As the road passes into Monroe County, the woods disappear and farms and homes begin to line the road. The road remains hilly and curvy until it reaches Bloomington, where it bypasses the city concurrent with State Road 46 and then Interstate 69. West of Bloomington, shoulders appear on State Road 45 and its two lanes become wider. The road meanders with the rolling terrain interchanging again with Interstate 69 until it meets and overlaps State Road 58, after which it is straight and flat until its terminus at US 231.

==History==
What would eventually become State Road (S.R.) 45 had its origins in the early state highway system. Roads 4 (later changed to 16) and 18 connected Rockport to Haysville via Jasper. This would become, in the October 1, 1926 statewide renumbering, the first segment of State Road 45.

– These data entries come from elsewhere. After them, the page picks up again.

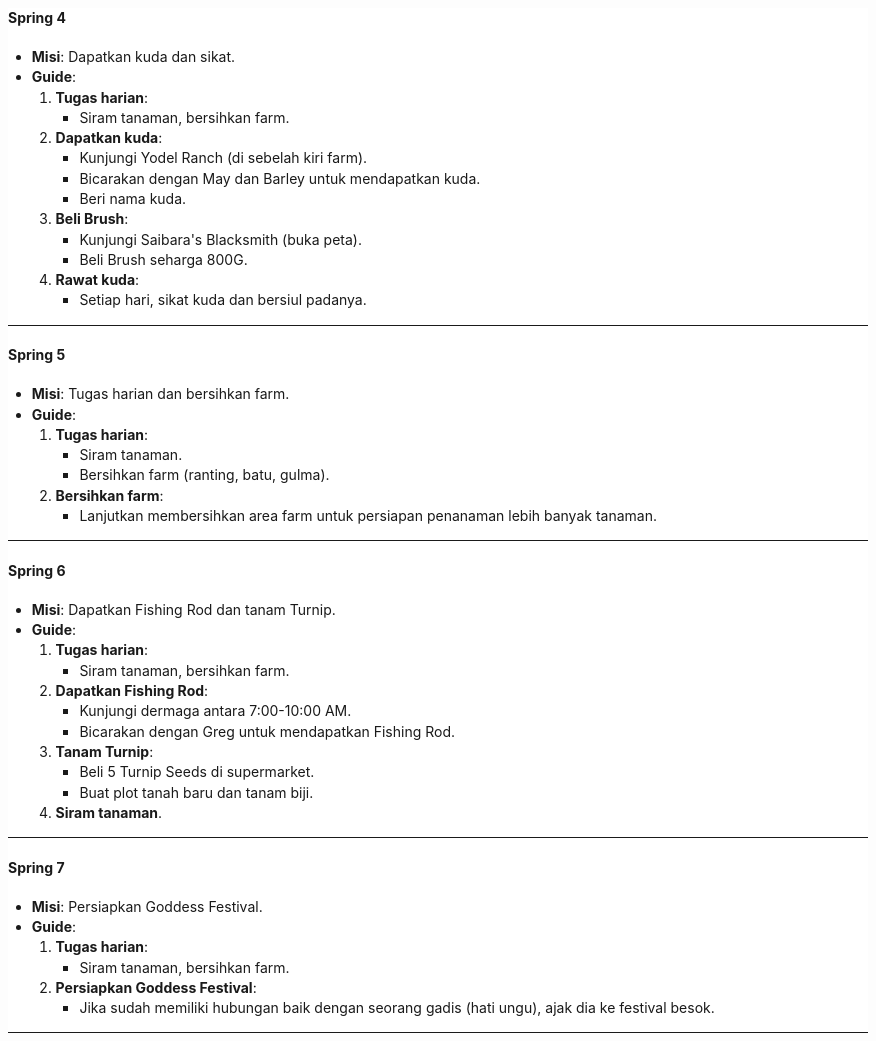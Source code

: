 
#### **Spring 4**
- **Misi**: Dapatkan kuda dan sikat.
- **Guide**:
  1. **Tugas harian**:
     - Siram tanaman, bersihkan farm.
  2. **Dapatkan kuda**:
     - Kunjungi Yodel Ranch (di sebelah kiri farm).
     - Bicarakan dengan May dan Barley untuk mendapatkan kuda.
     - Beri nama kuda.
  3. **Beli Brush**:
     - Kunjungi Saibara's Blacksmith (buka peta).
     - Beli Brush seharga 800G.
  4. **Rawat kuda**:
     - Setiap hari, sikat kuda dan bersiul padanya.

---

#### **Spring 5**
- **Misi**: Tugas harian dan bersihkan farm.
- **Guide**:
  1. **Tugas harian**:
     - Siram tanaman.
     - Bersihkan farm (ranting, batu, gulma).
  2. **Bersihkan farm**:
     - Lanjutkan membersihkan area farm untuk persiapan penanaman lebih banyak tanaman.

---

#### **Spring 6**
- **Misi**: Dapatkan Fishing Rod dan tanam Turnip.
- **Guide**:
  1. **Tugas harian**:
     - Siram tanaman, bersihkan farm.
  2. **Dapatkan Fishing Rod**:
     - Kunjungi dermaga antara 7:00-10:00 AM.
     - Bicarakan dengan Greg untuk mendapatkan Fishing Rod.
  3. **Tanam Turnip**:
     - Beli 5 Turnip Seeds di supermarket.
     - Buat plot tanah baru dan tanam biji.
  4. **Siram tanaman**.

---

#### **Spring 7**
- **Misi**: Persiapkan Goddess Festival.
- **Guide**:
  1. **Tugas harian**:
     - Siram tanaman, bersihkan farm.
  2. **Persiapkan Goddess Festival**:
     - Jika sudah memiliki hubungan baik dengan seorang gadis (hati ungu), ajak dia ke festival besok.

---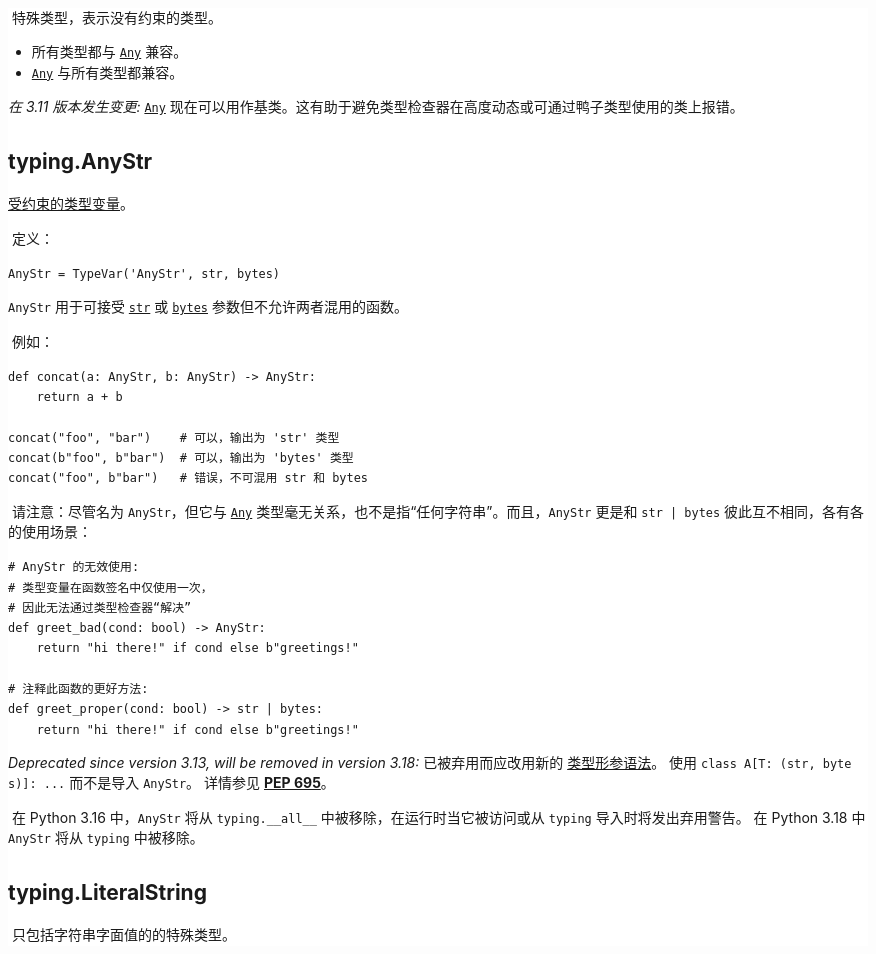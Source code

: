 ​	特殊类型，表示没有约束的类型。

- 所有类型都与 [`Any`](https://docs.python.org/zh-cn/3.13/library/typing.html#typing.Any) 兼容。
- [`Any`](https://docs.python.org/zh-cn/3.13/library/typing.html#typing.Any) 与所有类型都兼容。

*在 3.11 版本发生变更:* [`Any`](https://docs.python.org/zh-cn/3.13/library/typing.html#typing.Any) 现在可以用作基类。这有助于避免类型检查器在高度动态或可通过鸭子类型使用的类上报错。

## typing.**AnyStr**

[受约束的类型变量](https://docs.python.org/zh-cn/3.13/library/typing.html#typing-constrained-typevar)。

​	定义：

```
AnyStr = TypeVar('AnyStr', str, bytes)
```

`AnyStr` 用于可接受 [`str`](https://docs.python.org/zh-cn/3.13/library/stdtypes.html#str) 或 [`bytes`](https://docs.python.org/zh-cn/3.13/library/stdtypes.html#bytes) 参数但不允许两者混用的函数。

​	例如：

```
def concat(a: AnyStr, b: AnyStr) -> AnyStr:
    return a + b

concat("foo", "bar")    # 可以，输出为 'str' 类型
concat(b"foo", b"bar")  # 可以，输出为 'bytes' 类型
concat("foo", b"bar")   # 错误，不可混用 str 和 bytes
```

​	请注意：尽管名为 `AnyStr`，但它与 [`Any`](https://docs.python.org/zh-cn/3.13/library/typing.html#typing.Any) 类型毫无关系，也不是指“任何字符串”。而且，`AnyStr` 更是和 `str | bytes` 彼此互不相同，各有各的使用场景：

```
# AnyStr 的无效使用:
# 类型变量在函数签名中仅使用一次，
# 因此无法通过类型检查器“解决”
def greet_bad(cond: bool) -> AnyStr:
    return "hi there!" if cond else b"greetings!"

# 注释此函数的更好方法:
def greet_proper(cond: bool) -> str | bytes:
    return "hi there!" if cond else b"greetings!"
```

*Deprecated since version 3.13, will be removed in version 3.18:* 已被弃用而应改用新的 [类型形参语法](https://docs.python.org/zh-cn/3.13/reference/compound_stmts.html#type-params)。 使用 `class A[T: (str, bytes)]: ...` 而不是导入 `AnyStr`。 详情参见 [**PEP 695**](https://peps.python.org/pep-0695/)。

​	在 Python 3.16 中，`AnyStr` 将从 `typing.__all__` 中被移除，在运行时当它被访问或从 `typing` 导入时将发出弃用警告。 在 Python 3.18 中 `AnyStr` 将从 `typing` 中被移除。

## typing.**LiteralString**

​	只包括字符串字面值的的特殊类型。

By 1932, S.R. 45 was being extended north from Haysville to Loogootee, and a separate segment between Cincinnati in Greene County and Bloomington had also been completed. By 1940, the entire route from Rockport to Bloomington was complete, but when the Crane Naval Ammunition Depot was commissioned in 1941, the portion of the highway between Burns City and Cincinnati had to be rerouted to the west perimeter of the installation.

When U.S. 231 was extended north through Indiana in 1953, it was routed over S.R. 45 from Rockport to the S.R. 58 junction near Scotland. However, as with S.R. 43 from Spencer to Lafayette, which also carried U.S. 231, the Indiana State Highway Department (now INDOT) deleted much of the co-signed state route by 1979.

The deletion left the current segment along with a short, 5-mile section from Patronville to Rockport that acted as a connector to then-U.S. 231 (now State Road 161) and Owensboro, Kentucky. This southern section was decommissioned and turned over to the control of the city of Rockport (within the city limits) and Spencer County (outside of Rockport) in March 2001, about a year before U.S. 231 was rerouted onto the William H. Natcher Bridge.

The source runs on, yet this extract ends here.